Intel graphs aim to make 'big data inside' easier

Intel is aiming to extend its recognition with the open source, developer and big data arenas by now offering an open source programmer tool aimed at supporting big data analysis.

The Intel GraphBuilder tool has been specifically engineered to help handle big data for computer learning.

Currently at beta stage release, GraphBuilder’s Ronseal naming is appropriate enough given its ability to construct large-scale graphs for software system frameworks devoted to big data analysis.

The tool also claims to be able to offloads many of the complexities of graph construction and these would typically include:

• graph formation,

• cleaning,

• compression,

• partitioning,

• … and serialisation.

Intel principal scientist Ted Willke asserts that GraphBuilder makes it easy for “just about anyone” to build graphs for interesting research and commercial applications.

Big data analysis relies upon the extensive use of complex graph data and Intel has reportedly worked with researchers at the University of Washington in Seattle to bring this innovation about.

Big data made easy

Discussed the perceived complexity of big data, Wilke says that big data does have structure, “It just needs to be discovered from within the raw text, images, video, sensor data, etc., that comprise it.”

Intel suggests that until recently, only the “wizards of big data” were able to (rapidly) extract knowledge from a different type of structure within the data, a type that is best modeled by tree or graph structures.

According to Wilke’s blog on Intel Labs, “Many of these graphs are very large, with tens of billions of vertices (i.e., things being related) and hundreds of billions of edges (i.e., the relationships).

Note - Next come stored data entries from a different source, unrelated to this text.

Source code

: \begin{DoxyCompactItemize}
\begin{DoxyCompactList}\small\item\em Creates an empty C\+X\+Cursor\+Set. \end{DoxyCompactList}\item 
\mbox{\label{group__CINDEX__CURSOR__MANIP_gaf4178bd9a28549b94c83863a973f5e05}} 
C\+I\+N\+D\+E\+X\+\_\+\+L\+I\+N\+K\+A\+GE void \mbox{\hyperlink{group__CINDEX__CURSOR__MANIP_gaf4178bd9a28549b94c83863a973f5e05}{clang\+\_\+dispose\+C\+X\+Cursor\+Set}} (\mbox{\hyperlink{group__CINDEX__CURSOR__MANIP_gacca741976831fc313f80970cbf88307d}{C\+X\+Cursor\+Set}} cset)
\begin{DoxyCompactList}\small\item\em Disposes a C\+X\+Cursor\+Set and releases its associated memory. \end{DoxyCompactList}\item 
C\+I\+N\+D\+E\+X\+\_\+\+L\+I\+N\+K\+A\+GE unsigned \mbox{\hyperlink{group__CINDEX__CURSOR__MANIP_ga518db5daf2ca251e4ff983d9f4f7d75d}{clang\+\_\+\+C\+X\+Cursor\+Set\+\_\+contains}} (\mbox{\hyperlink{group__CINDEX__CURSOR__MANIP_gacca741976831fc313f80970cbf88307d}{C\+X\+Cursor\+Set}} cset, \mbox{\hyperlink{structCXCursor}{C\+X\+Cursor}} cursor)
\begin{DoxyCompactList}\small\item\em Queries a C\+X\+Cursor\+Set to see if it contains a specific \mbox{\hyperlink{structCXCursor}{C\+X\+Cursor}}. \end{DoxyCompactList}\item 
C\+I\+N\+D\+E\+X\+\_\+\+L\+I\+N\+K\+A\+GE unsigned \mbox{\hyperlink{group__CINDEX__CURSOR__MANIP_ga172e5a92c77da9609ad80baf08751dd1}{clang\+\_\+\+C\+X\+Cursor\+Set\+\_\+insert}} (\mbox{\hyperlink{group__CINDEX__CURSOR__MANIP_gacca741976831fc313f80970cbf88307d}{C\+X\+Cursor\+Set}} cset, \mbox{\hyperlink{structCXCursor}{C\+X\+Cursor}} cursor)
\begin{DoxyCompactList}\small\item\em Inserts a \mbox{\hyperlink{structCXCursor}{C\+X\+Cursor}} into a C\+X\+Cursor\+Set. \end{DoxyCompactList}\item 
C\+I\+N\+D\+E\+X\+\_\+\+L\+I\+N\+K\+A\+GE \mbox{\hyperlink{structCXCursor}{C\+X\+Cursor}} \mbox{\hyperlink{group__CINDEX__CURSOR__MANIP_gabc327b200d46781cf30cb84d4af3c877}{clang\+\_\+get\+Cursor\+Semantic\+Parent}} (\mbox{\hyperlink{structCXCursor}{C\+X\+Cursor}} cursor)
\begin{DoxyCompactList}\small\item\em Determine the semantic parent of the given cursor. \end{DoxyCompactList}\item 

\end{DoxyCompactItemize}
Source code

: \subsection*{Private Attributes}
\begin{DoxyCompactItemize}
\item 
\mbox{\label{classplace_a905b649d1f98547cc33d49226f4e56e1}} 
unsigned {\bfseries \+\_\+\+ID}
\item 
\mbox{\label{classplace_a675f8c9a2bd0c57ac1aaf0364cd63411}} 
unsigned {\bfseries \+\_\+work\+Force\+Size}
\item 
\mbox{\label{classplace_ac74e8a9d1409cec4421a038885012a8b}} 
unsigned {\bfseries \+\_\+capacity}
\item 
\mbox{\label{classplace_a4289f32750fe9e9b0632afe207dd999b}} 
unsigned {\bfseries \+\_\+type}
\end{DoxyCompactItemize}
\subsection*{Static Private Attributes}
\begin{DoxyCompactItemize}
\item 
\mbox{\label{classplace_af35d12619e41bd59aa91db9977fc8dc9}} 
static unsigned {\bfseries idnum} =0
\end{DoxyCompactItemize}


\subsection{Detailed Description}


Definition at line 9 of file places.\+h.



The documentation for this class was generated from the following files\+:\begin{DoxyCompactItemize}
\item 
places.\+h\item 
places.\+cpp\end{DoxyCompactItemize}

And, many that model natural phenomena possess power-law degree distributions, meaning that many vertices connect to a handful of others, but a few may have edges to a substantial portion of the vertices. For instance, a graph of Twitter relationships would show that many people only have a few dozen followers while only a handful of celebrities have millions. This is all very problematic for parallel computation in general and MapReduce in particular.”


A visualization created by IBM of Wikipedia edits. At multiple terabytes in size, the text and images of Wikipedia are a classic example of big data.